### PROBLEM REQUIREMENTS:
Extract exactly the range of lines bounded by the line containing "安装了适用于您平台的软件后，" and the final line of the listing, both ends included, and no other lines.

### INPUT RECORDS:

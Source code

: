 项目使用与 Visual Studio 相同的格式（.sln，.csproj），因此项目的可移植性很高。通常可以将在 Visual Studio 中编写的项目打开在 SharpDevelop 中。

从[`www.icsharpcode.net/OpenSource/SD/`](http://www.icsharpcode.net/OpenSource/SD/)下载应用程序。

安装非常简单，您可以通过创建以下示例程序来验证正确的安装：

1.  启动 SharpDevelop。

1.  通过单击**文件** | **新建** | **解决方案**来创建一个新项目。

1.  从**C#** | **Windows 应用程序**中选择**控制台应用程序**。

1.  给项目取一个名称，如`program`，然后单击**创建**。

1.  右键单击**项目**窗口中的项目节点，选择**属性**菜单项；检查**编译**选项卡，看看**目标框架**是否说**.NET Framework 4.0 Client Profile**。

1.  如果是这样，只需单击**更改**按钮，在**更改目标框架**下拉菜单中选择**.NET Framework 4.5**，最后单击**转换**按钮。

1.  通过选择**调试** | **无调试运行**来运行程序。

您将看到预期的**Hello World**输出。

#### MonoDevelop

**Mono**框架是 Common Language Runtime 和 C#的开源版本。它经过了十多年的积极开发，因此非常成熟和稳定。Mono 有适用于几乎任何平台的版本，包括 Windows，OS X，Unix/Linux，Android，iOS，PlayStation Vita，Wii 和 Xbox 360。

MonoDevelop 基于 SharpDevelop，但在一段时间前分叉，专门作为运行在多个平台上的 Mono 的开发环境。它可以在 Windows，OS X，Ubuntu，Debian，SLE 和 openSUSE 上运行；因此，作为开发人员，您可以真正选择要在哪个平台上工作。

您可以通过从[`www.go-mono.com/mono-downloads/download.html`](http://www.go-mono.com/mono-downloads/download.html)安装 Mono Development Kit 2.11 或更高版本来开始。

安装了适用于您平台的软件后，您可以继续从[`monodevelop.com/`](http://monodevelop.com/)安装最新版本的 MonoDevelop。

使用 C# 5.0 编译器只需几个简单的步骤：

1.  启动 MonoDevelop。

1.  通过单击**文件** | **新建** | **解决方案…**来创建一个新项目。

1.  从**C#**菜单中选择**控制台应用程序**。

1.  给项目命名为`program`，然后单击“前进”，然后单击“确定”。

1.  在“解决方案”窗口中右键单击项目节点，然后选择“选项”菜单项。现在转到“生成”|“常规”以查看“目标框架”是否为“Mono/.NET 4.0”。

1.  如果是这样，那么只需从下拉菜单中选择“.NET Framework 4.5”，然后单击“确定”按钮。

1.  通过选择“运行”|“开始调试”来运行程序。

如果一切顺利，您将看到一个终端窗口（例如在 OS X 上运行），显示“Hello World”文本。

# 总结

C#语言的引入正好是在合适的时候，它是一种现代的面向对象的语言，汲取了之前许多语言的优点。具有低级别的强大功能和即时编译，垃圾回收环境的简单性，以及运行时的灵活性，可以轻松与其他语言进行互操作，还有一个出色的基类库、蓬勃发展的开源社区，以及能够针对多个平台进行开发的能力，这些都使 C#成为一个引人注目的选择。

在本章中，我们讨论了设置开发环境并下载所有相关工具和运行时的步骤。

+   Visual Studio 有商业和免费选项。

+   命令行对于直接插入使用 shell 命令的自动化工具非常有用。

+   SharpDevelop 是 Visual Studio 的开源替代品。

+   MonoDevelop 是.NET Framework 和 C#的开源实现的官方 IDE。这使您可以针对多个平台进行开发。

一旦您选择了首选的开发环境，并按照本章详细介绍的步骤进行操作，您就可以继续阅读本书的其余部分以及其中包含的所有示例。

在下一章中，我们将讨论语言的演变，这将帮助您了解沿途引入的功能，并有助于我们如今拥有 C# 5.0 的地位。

### TASK OUTPUT:
安装了适用于您平台的软件后，您可以继续从[`monodevelop.com/`](http://monodevelop.com/)安装最新版本的 MonoDevelop。

使用 C# 5.0 编译器只需几个简单的步骤：

1.  启动 MonoDevelop。

1.  通过单击**文件** | **新建** | **解决方案…**来创建一个新项目。

1.  从**C#**菜单中选择**控制台应用程序**。

1.  给项目命名为`program`，然后单击“前进”，然后单击“确定”。

1.  在“解决方案”窗口中右键单击项目节点，然后选择“选项”菜单项。现在转到“生成”|“常规”以查看“目标框架”是否为“Mono/.NET 4.0”。

1.  如果是这样，那么只需从下拉菜单中选择“.NET Framework 4.5”，然后单击“确定”按钮。

1.  通过选择“运行”|“开始调试”来运行程序。

如果一切顺利，您将看到一个终端窗口（例如在 OS X 上运行），显示“Hello World”文本。

# 总结

C#语言的引入正好是在合适的时候，它是一种现代的面向对象的语言，汲取了之前许多语言的优点。具有低级别的强大功能和即时编译，垃圾回收环境的简单性，以及运行时的灵活性，可以轻松与其他语言进行互操作，还有一个出色的基类库、蓬勃发展的开源社区，以及能够针对多个平台进行开发的能力，这些都使 C#成为一个引人注目的选择。

在本章中，我们讨论了设置开发环境并下载所有相关工具和运行时的步骤。

+   Visual Studio 有商业和免费选项。

+   命令行对于直接插入使用 shell 命令的自动化工具非常有用。

+   SharpDevelop 是 Visual Studio 的开源替代品。

+   MonoDevelop 是.NET Framework 和 C#的开源实现的官方 IDE。这使您可以针对多个平台进行开发。

一旦您选择了首选的开发环境，并按照本章详细介绍的步骤进行操作，您就可以继续阅读本书的其余部分以及其中包含的所有示例。

在下一章中，我们将讨论语言的演变，这将帮助您了解沿途引入的功能，并有助于我们如今拥有 C# 5.0 的地位。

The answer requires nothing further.